- [Your objective]: Your answer must be every record below, written out exactly as it appears.

Stored data entries:
=== Section Start ===
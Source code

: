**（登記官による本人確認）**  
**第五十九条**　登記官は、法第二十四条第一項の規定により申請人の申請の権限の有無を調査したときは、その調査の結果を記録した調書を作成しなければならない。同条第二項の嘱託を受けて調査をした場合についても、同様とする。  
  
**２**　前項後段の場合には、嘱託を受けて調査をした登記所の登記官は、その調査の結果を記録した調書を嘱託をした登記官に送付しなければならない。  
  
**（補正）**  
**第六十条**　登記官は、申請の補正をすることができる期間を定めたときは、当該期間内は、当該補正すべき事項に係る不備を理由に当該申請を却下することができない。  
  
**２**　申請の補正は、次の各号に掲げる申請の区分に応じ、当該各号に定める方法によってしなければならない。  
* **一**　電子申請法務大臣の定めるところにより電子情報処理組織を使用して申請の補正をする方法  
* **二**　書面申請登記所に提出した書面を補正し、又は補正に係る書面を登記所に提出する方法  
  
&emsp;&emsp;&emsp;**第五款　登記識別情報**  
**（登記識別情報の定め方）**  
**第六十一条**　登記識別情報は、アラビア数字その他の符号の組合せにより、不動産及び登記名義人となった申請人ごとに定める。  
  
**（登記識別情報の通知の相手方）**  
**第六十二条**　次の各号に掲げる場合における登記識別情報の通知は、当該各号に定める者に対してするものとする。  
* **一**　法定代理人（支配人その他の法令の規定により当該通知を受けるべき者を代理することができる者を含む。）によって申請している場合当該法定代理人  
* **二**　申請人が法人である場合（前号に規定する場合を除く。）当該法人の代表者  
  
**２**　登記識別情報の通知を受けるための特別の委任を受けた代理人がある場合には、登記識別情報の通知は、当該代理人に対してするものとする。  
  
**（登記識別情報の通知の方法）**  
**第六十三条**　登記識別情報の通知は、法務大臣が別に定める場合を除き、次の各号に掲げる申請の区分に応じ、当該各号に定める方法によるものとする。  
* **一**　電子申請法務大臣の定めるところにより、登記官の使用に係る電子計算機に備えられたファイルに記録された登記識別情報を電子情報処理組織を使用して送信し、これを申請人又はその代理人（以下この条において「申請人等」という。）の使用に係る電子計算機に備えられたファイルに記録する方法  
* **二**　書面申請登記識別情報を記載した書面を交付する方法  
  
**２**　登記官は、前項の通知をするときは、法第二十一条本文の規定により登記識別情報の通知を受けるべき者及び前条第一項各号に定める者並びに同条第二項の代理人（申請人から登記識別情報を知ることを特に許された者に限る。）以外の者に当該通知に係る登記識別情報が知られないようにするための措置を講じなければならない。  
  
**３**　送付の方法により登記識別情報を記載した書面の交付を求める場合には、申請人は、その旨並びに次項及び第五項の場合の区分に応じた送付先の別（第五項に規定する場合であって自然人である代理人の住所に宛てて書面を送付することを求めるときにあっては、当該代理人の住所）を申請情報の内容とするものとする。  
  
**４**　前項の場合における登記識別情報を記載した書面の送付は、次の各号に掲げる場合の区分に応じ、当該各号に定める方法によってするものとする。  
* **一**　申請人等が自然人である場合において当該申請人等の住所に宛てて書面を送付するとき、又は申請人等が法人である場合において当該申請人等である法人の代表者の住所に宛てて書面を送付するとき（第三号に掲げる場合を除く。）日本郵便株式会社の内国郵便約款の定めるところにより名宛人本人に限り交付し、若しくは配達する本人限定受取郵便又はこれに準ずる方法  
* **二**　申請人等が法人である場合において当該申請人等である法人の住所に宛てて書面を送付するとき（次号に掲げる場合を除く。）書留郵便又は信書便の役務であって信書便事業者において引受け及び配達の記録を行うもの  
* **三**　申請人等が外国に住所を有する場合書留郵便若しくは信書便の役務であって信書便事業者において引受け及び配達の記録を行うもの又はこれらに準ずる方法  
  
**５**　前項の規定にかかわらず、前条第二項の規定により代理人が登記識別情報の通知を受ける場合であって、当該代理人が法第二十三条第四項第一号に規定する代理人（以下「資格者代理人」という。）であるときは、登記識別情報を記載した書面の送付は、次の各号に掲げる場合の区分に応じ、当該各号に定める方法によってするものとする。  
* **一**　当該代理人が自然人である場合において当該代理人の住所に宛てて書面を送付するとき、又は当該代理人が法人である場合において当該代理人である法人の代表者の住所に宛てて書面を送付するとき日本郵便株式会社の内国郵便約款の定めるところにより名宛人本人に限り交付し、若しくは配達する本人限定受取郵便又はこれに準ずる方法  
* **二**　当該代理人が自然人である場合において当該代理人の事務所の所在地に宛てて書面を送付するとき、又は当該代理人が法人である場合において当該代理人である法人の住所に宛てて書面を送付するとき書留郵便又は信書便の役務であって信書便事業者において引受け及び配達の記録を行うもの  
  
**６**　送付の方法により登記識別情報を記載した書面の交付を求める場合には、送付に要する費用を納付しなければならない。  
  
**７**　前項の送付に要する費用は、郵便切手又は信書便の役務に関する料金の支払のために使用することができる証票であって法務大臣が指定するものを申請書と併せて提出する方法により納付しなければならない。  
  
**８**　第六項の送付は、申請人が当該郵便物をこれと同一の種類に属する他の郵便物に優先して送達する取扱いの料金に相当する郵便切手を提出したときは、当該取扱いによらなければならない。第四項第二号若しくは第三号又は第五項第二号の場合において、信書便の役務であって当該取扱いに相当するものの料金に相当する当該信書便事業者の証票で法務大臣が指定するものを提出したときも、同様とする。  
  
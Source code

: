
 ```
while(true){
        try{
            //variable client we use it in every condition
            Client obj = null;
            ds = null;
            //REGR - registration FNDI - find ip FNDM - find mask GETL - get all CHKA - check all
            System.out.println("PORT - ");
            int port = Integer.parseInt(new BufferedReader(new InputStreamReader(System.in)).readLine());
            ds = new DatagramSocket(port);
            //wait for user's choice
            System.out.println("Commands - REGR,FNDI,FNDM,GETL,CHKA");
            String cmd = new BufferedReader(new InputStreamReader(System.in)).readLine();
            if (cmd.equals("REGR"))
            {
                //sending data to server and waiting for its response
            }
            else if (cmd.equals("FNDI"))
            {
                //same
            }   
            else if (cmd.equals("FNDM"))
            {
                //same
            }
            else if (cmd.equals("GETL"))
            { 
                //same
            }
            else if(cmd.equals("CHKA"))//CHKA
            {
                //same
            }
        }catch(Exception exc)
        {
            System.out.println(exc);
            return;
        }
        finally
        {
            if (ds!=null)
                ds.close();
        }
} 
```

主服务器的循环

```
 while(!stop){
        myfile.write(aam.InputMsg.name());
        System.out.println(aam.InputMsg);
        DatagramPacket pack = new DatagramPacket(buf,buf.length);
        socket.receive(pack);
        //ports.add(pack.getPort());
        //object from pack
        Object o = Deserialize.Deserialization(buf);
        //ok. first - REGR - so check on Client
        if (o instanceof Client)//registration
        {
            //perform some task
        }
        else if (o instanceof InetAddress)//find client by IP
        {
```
=== Section End ===
- [Solution to this problem]:
Source code

:**（登記官による本人確認）**  
**第五十九条**　登記官は、法第二十四条第一項の規定により申請人の申請の権限の有無を調査したときは、その調査の結果を記録した調書を作成しなければならない。同条第二項の嘱託を受けて調査をした場合についても、同様とする。  
  
**２**　前項後段の場合には、嘱託を受けて調査をした登記所の登記官は、その調査の結果を記録した調書を嘱託をした登記官に送付しなければならない。  
  
**（補正）**  
**第六十条**　登記官は、申請の補正をすることができる期間を定めたときは、当該期間内は、当該補正すべき事項に係る不備を理由に当該申請を却下することができない。  
  
**２**　申請の補正は、次の各号に掲げる申請の区分に応じ、当該各号に定める方法によってしなければならない。  
* **一**　電子申請法務大臣の定めるところにより電子情報処理組織を使用して申請の補正をする方法  
* **二**　書面申請登記所に提出した書面を補正し、又は補正に係る書面を登記所に提出する方法  
  
&emsp;&emsp;&emsp;**第五款　登記識別情報**  
**（登記識別情報の定め方）**  
**第六十一条**　登記識別情報は、アラビア数字その他の符号の組合せにより、不動産及び登記名義人となった申請人ごとに定める。  
  
**（登記識別情報の通知の相手方）**  
**第六十二条**　次の各号に掲げる場合における登記識別情報の通知は、当該各号に定める者に対してするものとする。  
* **一**　法定代理人（支配人その他の法令の規定により当該通知を受けるべき者を代理することができる者を含む。）によって申請している場合当該法定代理人  
* **二**　申請人が法人である場合（前号に規定する場合を除く。）当該法人の代表者  
  
**２**　登記識別情報の通知を受けるための特別の委任を受けた代理人がある場合には、登記識別情報の通知は、当該代理人に対してするものとする。  
  
**（登記識別情報の通知の方法）**  
**第六十三条**　登記識別情報の通知は、法務大臣が別に定める場合を除き、次の各号に掲げる申請の区分に応じ、当該各号に定める方法によるものとする。  
* **一**　電子申請法務大臣の定めるところにより、登記官の使用に係る電子計算機に備えられたファイルに記録された登記識別情報を電子情報処理組織を使用して送信し、これを申請人又はその代理人（以下この条において「申請人等」という。）の使用に係る電子計算機に備えられたファイルに記録する方法  
* **二**　書面申請登記識別情報を記載した書面を交付する方法  
  
**２**　登記官は、前項の通知をするときは、法第二十一条本文の規定により登記識別情報の通知を受けるべき者及び前条第一項各号に定める者並びに同条第二項の代理人（申請人から登記識別情報を知ることを特に許された者に限る。）以外の者に当該通知に係る登記識別情報が知られないようにするための措置を講じなければならない。  
  
**３**　送付の方法により登記識別情報を記載した書面の交付を求める場合には、申請人は、その旨並びに次項及び第五項の場合の区分に応じた送付先の別（第五項に規定する場合であって自然人である代理人の住所に宛てて書面を送付することを求めるときにあっては、当該代理人の住所）を申請情報の内容とするものとする。  
  
**４**　前項の場合における登記識別情報を記載した書面の送付は、次の各号に掲げる場合の区分に応じ、当該各号に定める方法によってするものとする。  
* **一**　申請人等が自然人である場合において当該申請人等の住所に宛てて書面を送付するとき、又は申請人等が法人である場合において当該申請人等である法人の代表者の住所に宛てて書面を送付するとき（第三号に掲げる場合を除く。）日本郵便株式会社の内国郵便約款の定めるところにより名宛人本人に限り交付し、若しくは配達する本人限定受取郵便又はこれに準ずる方法  
* **二**　申請人等が法人である場合において当該申請人等である法人の住所に宛てて書面を送付するとき（次号に掲げる場合を除く。）書留郵便又は信書便の役務であって信書便事業者において引受け及び配達の記録を行うもの  
* **三**　申請人等が外国に住所を有する場合書留郵便若しくは信書便の役務であって信書便事業者において引受け及び配達の記録を行うもの又はこれらに準ずる方法  
  
**５**　前項の規定にかかわらず、前条第二項の規定により代理人が登記識別情報の通知を受ける場合であって、当該代理人が法第二十三条第四項第一号に規定する代理人（以下「資格者代理人」という。）であるときは、登記識別情報を記載した書面の送付は、次の各号に掲げる場合の区分に応じ、当該各号に定める方法によってするものとする。  
* **一**　当該代理人が自然人である場合において当該代理人の住所に宛てて書面を送付するとき、又は当該代理人が法人である場合において当該代理人である法人の代表者の住所に宛てて書面を送付するとき日本郵便株式会社の内国郵便約款の定めるところにより名宛人本人に限り交付し、若しくは配達する本人限定受取郵便又はこれに準ずる方法  
* **二**　当該代理人が自然人である場合において当該代理人の事務所の所在地に宛てて書面を送付するとき、又は当該代理人が法人である場合において当該代理人である法人の住所に宛てて書面を送付するとき書留郵便又は信書便の役務であって信書便事業者において引受け及び配達の記録を行うもの  
  
**６**　送付の方法により登記識別情報を記載した書面の交付を求める場合には、送付に要する費用を納付しなければならない。  
  
**７**　前項の送付に要する費用は、郵便切手又は信書便の役務に関する料金の支払のために使用することができる証票であって法務大臣が指定するものを申請書と併せて提出する方法により納付しなければならない。  
  
**８**　第六項の送付は、申請人が当該郵便物をこれと同一の種類に属する他の郵便物に優先して送達する取扱いの料金に相当する郵便切手を提出したときは、当該取扱いによらなければならない。第四項第二号若しくは第三号又は第五項第二号の場合において、信書便の役務であって当該取扱いに相当するものの料金に相当する当該信書便事業者の証票で法務大臣が指定するものを提出したときも、同様とする。  
  
Source code

:
 ```
while(true){
        try{
            //variable client we use it in every condition
            Client obj = null;
            ds = null;
            //REGR - registration FNDI - find ip FNDM - find mask GETL - get all CHKA - check all
            System.out.println("PORT - ");
            int port = Integer.parseInt(new BufferedReader(new InputStreamReader(System.in)).readLine());
            ds = new DatagramSocket(port);
            //wait for user's choice
            System.out.println("Commands - REGR,FNDI,FNDM,GETL,CHKA");
            String cmd = new BufferedReader(new InputStreamReader(System.in)).readLine();
            if (cmd.equals("REGR"))
            {
                //sending data to server and waiting for its response
            }
            else if (cmd.equals("FNDI"))
            {
                //same
            }   
            else if (cmd.equals("FNDM"))
            {
                //same
            }
            else if (cmd.equals("GETL"))
            { 
                //same
            }
            else if(cmd.equals("CHKA"))//CHKA
            {
                //same
            }
        }catch(Exception exc)
        {
            System.out.println(exc);
            return;
        }
        finally
        {
            if (ds!=null)
                ds.close();
        }
} 
```

主服务器的循环

```
 while(!stop){
        myfile.write(aam.InputMsg.name());
        System.out.println(aam.InputMsg);
        DatagramPacket pack = new DatagramPacket(buf,buf.length);
        socket.receive(pack);
        //ports.add(pack.getPort());
        //object from pack
        Object o = Deserialize.Deserialization(buf);
        //ok. first - REGR - so check on Client
        if (o instanceof Client)//registration
        {
            //perform some task
        }
        else if (o instanceof InetAddress)//find client by IP
        {
```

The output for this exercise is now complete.